● ASSIGNMENT: Below are entries; count each line that holds the word "Фикс" and report the number without any other words.

--- INPUT RECORDS ---

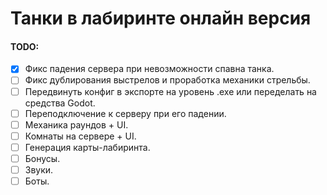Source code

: # Танки в лабиринте онлайн версия

#### TODO:
- [x] Фикс падения сервера при невозможности спавна танка.
- [ ] Фикс дублирования выстрелов и проработка механики стрельбы.
- [ ] Передвинуть конфиг в экспорте на уровень .exe или переделать на средства Godot.
- [ ] Переподключение к серверу при его падении.
- [ ] Механика раундов + UI.
- [ ] Комнаты на сервере + UI.
- [ ] Генерация карты-лабиринта.
- [ ] Бонусы.
- [ ] Звуки.
- [ ] Боты.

---

● ANSWER BELOW: 2